** Opening Records to use block **

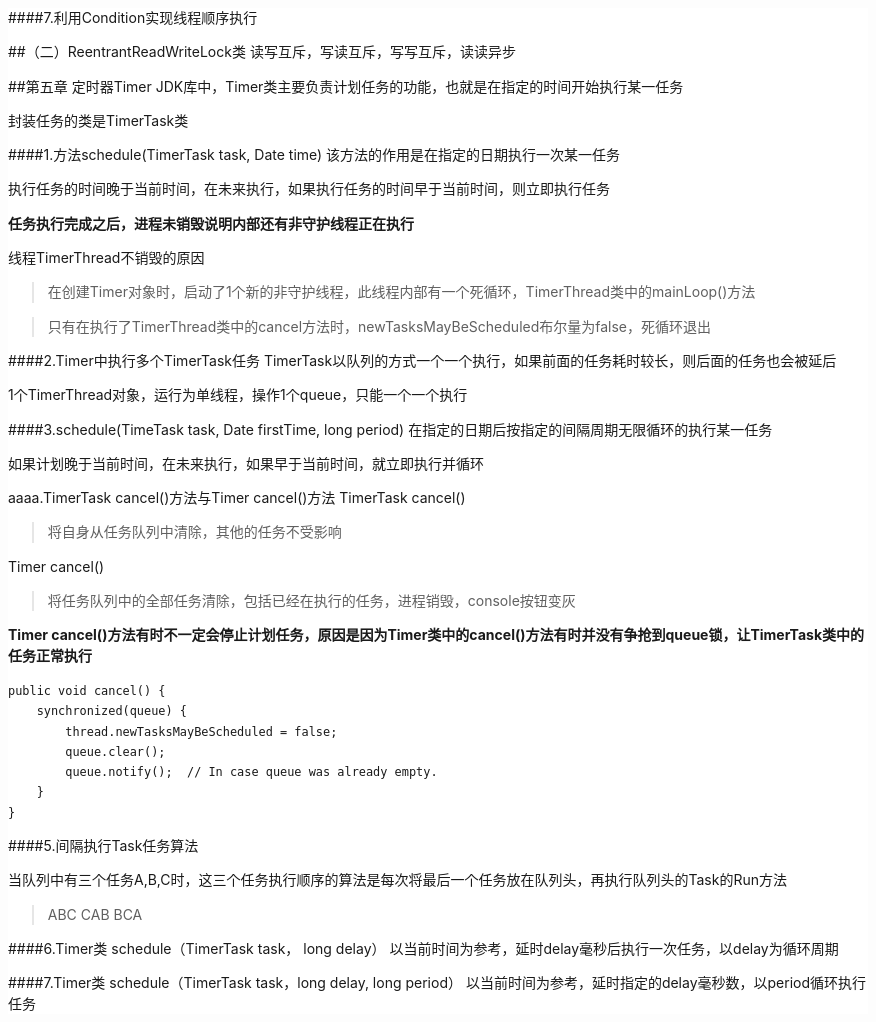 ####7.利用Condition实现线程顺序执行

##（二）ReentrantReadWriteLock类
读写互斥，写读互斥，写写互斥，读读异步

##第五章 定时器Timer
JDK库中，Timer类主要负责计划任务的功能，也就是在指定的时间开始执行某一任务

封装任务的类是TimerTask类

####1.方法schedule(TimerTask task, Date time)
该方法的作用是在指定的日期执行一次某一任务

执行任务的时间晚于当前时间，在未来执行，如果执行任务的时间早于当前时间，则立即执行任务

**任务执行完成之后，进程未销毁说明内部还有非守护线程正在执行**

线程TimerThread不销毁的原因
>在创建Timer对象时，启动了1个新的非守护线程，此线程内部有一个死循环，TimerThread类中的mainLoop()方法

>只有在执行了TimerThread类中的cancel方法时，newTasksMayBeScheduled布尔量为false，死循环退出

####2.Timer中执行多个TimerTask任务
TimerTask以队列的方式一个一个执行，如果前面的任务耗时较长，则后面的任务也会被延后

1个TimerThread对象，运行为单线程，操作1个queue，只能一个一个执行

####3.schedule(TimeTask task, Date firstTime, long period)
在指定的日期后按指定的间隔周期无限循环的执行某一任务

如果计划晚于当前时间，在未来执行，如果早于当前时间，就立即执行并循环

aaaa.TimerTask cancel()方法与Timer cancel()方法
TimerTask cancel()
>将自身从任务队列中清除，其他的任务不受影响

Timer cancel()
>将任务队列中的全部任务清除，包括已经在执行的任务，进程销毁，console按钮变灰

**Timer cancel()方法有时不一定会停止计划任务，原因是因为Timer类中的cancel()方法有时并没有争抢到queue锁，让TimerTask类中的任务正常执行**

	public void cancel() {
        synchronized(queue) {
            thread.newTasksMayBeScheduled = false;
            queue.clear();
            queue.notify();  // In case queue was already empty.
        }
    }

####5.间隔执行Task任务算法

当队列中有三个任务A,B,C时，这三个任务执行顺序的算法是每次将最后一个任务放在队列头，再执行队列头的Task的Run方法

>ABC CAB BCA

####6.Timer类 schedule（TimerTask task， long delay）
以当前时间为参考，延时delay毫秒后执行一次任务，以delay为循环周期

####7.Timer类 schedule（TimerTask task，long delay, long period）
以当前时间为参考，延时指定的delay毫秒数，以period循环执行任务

** Closing Records to use block **
** Opening Records to use block **

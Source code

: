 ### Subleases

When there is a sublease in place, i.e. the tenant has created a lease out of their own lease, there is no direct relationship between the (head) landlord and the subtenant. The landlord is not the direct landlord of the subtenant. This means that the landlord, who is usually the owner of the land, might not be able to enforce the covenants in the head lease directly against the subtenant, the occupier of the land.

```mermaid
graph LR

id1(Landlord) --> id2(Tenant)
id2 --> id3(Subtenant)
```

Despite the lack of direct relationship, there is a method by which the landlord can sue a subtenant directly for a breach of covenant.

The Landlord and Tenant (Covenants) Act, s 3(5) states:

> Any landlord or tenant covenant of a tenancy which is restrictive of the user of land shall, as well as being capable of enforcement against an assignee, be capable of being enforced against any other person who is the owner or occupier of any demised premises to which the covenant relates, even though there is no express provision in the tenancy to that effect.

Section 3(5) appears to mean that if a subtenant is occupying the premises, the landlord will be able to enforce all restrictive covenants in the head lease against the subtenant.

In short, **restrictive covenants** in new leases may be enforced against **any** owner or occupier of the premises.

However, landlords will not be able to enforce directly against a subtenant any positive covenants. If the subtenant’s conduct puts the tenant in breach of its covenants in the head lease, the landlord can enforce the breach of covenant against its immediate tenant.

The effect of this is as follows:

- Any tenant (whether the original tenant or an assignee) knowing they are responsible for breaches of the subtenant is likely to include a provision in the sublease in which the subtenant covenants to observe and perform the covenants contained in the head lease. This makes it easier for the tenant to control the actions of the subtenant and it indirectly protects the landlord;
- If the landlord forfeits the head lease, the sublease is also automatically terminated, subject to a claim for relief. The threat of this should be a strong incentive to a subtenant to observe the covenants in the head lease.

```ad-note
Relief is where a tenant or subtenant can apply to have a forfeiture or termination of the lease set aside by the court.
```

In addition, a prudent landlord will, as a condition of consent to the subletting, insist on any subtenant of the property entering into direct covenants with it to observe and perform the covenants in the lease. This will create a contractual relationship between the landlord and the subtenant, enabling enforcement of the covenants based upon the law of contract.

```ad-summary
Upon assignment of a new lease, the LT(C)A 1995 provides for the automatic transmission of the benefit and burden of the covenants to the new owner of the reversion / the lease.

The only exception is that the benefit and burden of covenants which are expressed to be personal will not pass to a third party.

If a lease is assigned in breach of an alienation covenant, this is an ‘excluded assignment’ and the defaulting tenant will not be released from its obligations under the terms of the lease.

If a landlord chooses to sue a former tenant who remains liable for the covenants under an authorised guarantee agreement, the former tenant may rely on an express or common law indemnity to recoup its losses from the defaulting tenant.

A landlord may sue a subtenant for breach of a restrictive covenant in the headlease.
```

** Closing Records to use block **

- **Work instructions**
Could you restate, word for word, the lines above from the one with "##第五章 定时器Timer" to the one with "1个TimerThread对", both included?

- **Task response**
##第五章 定时器Timer
JDK库中，Timer类主要负责计划任务的功能，也就是在指定的时间开始执行某一任务

封装任务的类是TimerTask类

####1.方法schedule(TimerTask task, Date time)
该方法的作用是在指定的日期执行一次某一任务

执行任务的时间晚于当前时间，在未来执行，如果执行任务的时间早于当前时间，则立即执行任务

**任务执行完成之后，进程未销毁说明内部还有非守护线程正在执行**

线程TimerThread不销毁的原因
>在创建Timer对象时，启动了1个新的非守护线程，此线程内部有一个死循环，TimerThread类中的mainLoop()方法

>只有在执行了TimerThread类中的cancel方法时，newTasksMayBeScheduled布尔量为false，死循环退出

####2.Timer中执行多个TimerTask任务
TimerTask以队列的方式一个一个执行，如果前面的任务耗时较长，则后面的任务也会被延后

1个TimerThread对象，运行为单线程，操作1个queue，只能一个一个执行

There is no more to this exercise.